I am simulating the motion of N charged particles in molecular dynamics with Fortran90 and OpenMP. The analytical expression of forces applied to each ion i is known and is a function of the position of the ion i and the other ions (r_x
,r_y
,r_z
). I compute the Coulomb interaction between each pair of ion using a parallelised 2-nested do loop. I can determine the acceleration (a2_x
,a2_y
,a2_z
) of each ion at the end of the loop (then update velocity and position with velocity-Verlet).
I use the following code in my program to compute the Coulomb forces applied to each ion. I compute the acceleration (a2_x
) at the next time step, starting from the position (r_x
) at the current time step. It is a 3D problem, I put all the lines but most of them are just same thing for x, y and z so at first read you can just consider the _x
variables to see how this works.
I parallelize my loop over C threads, ia and ib are arrays used to split the N ions into C parts. For instance for C=4
threads and N=16
ions (Se edit remarks below)
integer, parameter :: ia(C) = [1,5,9,13]
integer, parameter :: ib(C) = [4,8,12,16]
Then Coulomb is computed as follows
!$omp parallel default(none) &
!$omp private(im, i,j,rji,r2inv) &
!$omp firstprivate(r_x,r_y,r_z, N, ia, ib) &
!$omp shared(a2_x, a2_y, a2_z)
im = omp_get_thread_num() + 1 ! How much threads
! Coulomb forces between each ion pair
! Compute the Coulomb force applied to ion i
do i = ia(im,1), ib(im,1) ! loop over threads
do j = 1, N ! loop over all ions
rji(1) = r_x(j) - r_x(i) ! distance between the ion i and j over x
rji(2) = r_y(j) - r_y(i) ! over y
rji(3) = r_z(j) - r_z(i) ! over z
! then compute the inverse square root of distance between the current ion i and the neighbor j
r2inv = 1.d0/dsqrt(rji(1)*rji(1) + rji(2)*rji(2) + rji(3)*rji(3) + softening)

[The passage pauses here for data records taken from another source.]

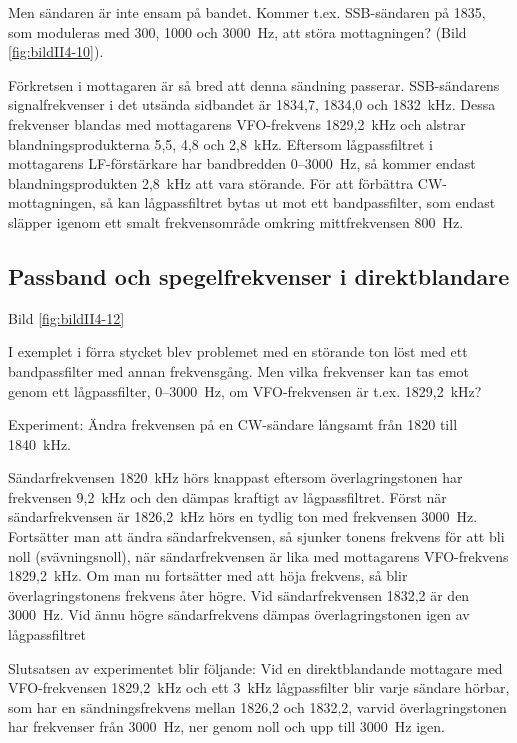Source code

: Men sändaren är inte ensam på bandet. Kommer t.ex. SSB-sändaren på
1835, som moduleras med 300, 1000 och 3000~Hz, att störa mottagningen?
(Bild \ref{fig:bildII4-10}).

Förkretsen i mottagaren är så bred att denna sändning
passerar. SSB-sändarens signalfrekvenser i det utsända sidbandet är
1834,7, 1834,0 och 1832~kHz. Dessa frekvenser blandas med mottagarens
VFO-frekvens 1829,2~kHz och alstrar blandningsprodukterna 5,5, 4,8 och
2,8~kHz. Eftersom lågpassfiltret i mottagarens LF-förstärkare har
bandbredden 0--3000~Hz, så kommer endast blandningsprodukten 2,8~kHz
att vara störande. För att förbättra CW-mottagningen, så kan
lågpassfiltret bytas ut mot ett bandpassfilter, som endast släpper
igenom ett smalt frekvensområde omkring mittfrekvensen 800~Hz.

\subsection{Passband och spegelfrekvenser i direktblandare}

Bild \ref{fig:bildII4-12}

I exemplet i förra stycket blev problemet med en störande ton löst med
ett bandpassfilter med annan frekvensgång.  Men vilka frekvenser kan
tas emot genom ett lågpassfilter, 0--3000~Hz, om VFO-frekvensen är
t.ex. 1829,2~kHz?


Experiment: Ändra frekvensen på en CW-sändare långsamt från 1820 till
1840~kHz.

Sändarfrekvensen 1820~kHz hörs knappast eftersom överlagringstonen har
frekvensen 9,2~kHz och den dämpas kraftigt av lågpassfiltret. Först
när sändarfrekvensen är 1826,2~kHz hörs en tydlig ton med frekvensen
3000~Hz. Fortsätter man att ändra sändarfrekvensen, så sjunker tonens
frekvens för att bli noll (svävningsnoll), när sändarfrekvensen är
lika med mottagarens VFO-frekvens 1829,2~kHz. Om man nu fortsätter med
att höja frekvens, så blir överlagringstonens frekvens åter högre. Vid
sändarfrekvensen 1832,2 är den 3000~Hz. Vid ännu högre sändarfrekvens
dämpas överlagringstonen igen av lågpassfiltret

Slutsatsen av experimentet blir följande: Vid en direktblandande
mottagare med VFO-frekvensen 1829,2~kHz och ett 3~kHz lågpassfilter
blir varje sändare hörbar, som har en sändningsfrekvens mellan 1826,2
och 1832,2, varvid överlagringstonen har frekvenser från 3000~Hz, ner
genom noll och upp till 3000~Hz igen.

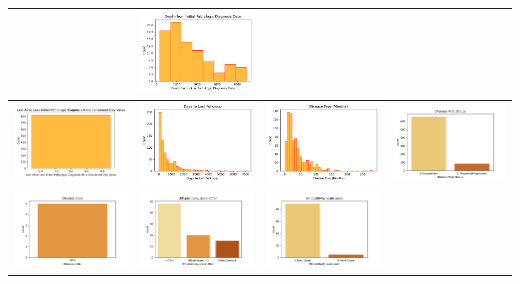 \begin{table}
\begin{center}
\begin{tabular}{ |c|c|c|c| }
			& \includegraphics[width=.25\textwidth]{NOTEBOOK/IMAGENES_CRUDAS/16} 
			\\  \hline
			\includegraphics[width=.25\textwidth]{NOTEBOOK/IMAGENES_CRUDAS/17} 
			& \includegraphics[width=.25\textwidth]{NOTEBOOK/IMAGENES_CRUDAS/18} 
			& \includegraphics[width=.25\textwidth]{NOTEBOOK/IMAGENES_CRUDAS/19} 
			& \includegraphics[width=.25\textwidth]{NOTEBOOK/IMAGENES_CRUDAS/20} 
			\\  \hline
			\includegraphics[width=.25\textwidth]{NOTEBOOK/IMAGENES_CRUDAS/21} 
			& \includegraphics[width=.25\textwidth]{NOTEBOOK/IMAGENES_CRUDAS/22} 
			& \includegraphics[width=.25\textwidth]{NOTEBOOK/IMAGENES_CRUDAS/23} 

\end{tabular}
\end{center}
\end{table}
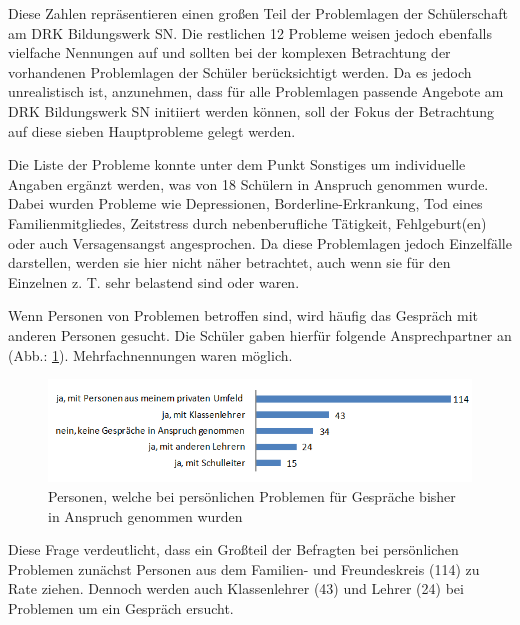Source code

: \noindent
Diese Zahlen repräsentieren einen großen Teil der Problemlagen der Schülerschaft am DRK Bildungswerk SN. Die restlichen 12 Probleme weisen jedoch ebenfalls vielfache Nennungen auf und sollten bei der komplexen Betrachtung der vorhandenen Problemlagen der Schüler berücksichtigt werden. Da es jedoch unrealistisch ist, anzunehmen, dass für alle Problemlagen passende Angebote am DRK Bildungswerk SN initiiert werden können, soll der Fokus der Betrachtung auf diese sieben Hauptprobleme gelegt werden.

Die Liste der Probleme konnte unter dem Punkt Sonstiges um individuelle Angaben ergänzt werden, was von 18 Schülern in Anspruch genommen wurde. Dabei wurden Probleme wie Depressionen, Bor\-der\-line-Er\-kran\-kung, Tod eines Familienmitgliedes, Zeitstress durch nebenberufliche Tätigkeit, Fehlgeburt(en) oder auch Versagensangst angesprochen. Da diese Problemlagen jedoch Einzelfälle darstellen, werden sie hier nicht näher betrachtet, auch wenn sie für den Einzelnen z. T. sehr belastend sind oder waren.

Wenn Personen von Problemen betroffen sind, wird häufig das Gespräch mit anderen Personen gesucht. Die Schüler gaben hierfür folgende Ansprechpartner an (Abb.: \ref{fig:welche-Personen-wurden-bisher bei-persoenlichen-Problemen-in-der-zurueckliegenden-Ausbildungszeit-fuer-Gespraeche-in-Anspruch-genommen}). Mehrfachnennungen waren möglich. 

\begin{figure}[ht]
	\centering
		\includegraphics[width=1.0\textwidth]{images/welche-Personen-wurden-bisher-bei-persoenlichen-Problemen-in-der-zurueckliegenden-Ausbildungszeit-fuer-Gespraeche-in-Anspruch-genommen.png}
	\caption{Personen, welche bei persönlichen Problemen für Gespräche bisher in Anspruch genommen wurden}
	\label{fig:welche-Personen-wurden-bisher bei-persoenlichen-Problemen-in-der-zurueckliegenden-Ausbildungszeit-fuer-Gespraeche-in-Anspruch-genommen}
\end{figure}

\noindent
Diese Frage verdeutlicht, dass ein Großteil der Befragten bei persönlichen Problemen zunächst Personen aus dem Familien- und Freundeskreis (114) zu Rate ziehen. Dennoch werden auch Klassenlehrer (43) und Lehrer (24) bei Problemen um ein Gespräch ersucht.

r2inv = r2inv * r2inv * r2inv * alpha(1) ! alpha is 1/4.pi.eps0
! computation of the accelerations
a2_x(i) = a2_x(i) - rji(1)*r2inv
a2_y(i) = a2_y(i) - rji(2)*r2inv
a2_z(i) = a2_z(i) - rji(3)*r2inv
enddo
enddo
!$omp end parallel
I am trying to optimize this time consuming part of my program. The number of operation is quite high, scales quickly with N. Can you tell me your opinion on this program ? I have some specific questions.
I have been told I should have the positions r_x
, r_y
and r_z
as private
variables, which seems counter-intuitive to me because I want to enter that loop using the previously defined positions of the ions, so i use firstprivate
. Is that right ?
I am not sure that the parallelisation is optimal regarding the other variables. Shouldn't rji and r2inv be shared ? Because to compute the distance between ions i and j, I go "beyond" threads, you see what I mean ? I need info between ions spread over two different threads.
Is the way I split the ions in the first do optimal ?
I loop over all ions respectively for each ion, which will induce a division by zero when the distance between ion i and i is computed. To prevent this I have a softening variable defined at very small value so it is not exactly zero. I do this to avoid an if i==i that would be time consuming.
Also the square root is maybe also time consuming ?
For any additional detail feel free to ask.
My computer have a 10 core CPU Xeon W2155, 32 Go RAM. I intend to render around 1000 ions, while thinking about 4000, which requires a lot of time.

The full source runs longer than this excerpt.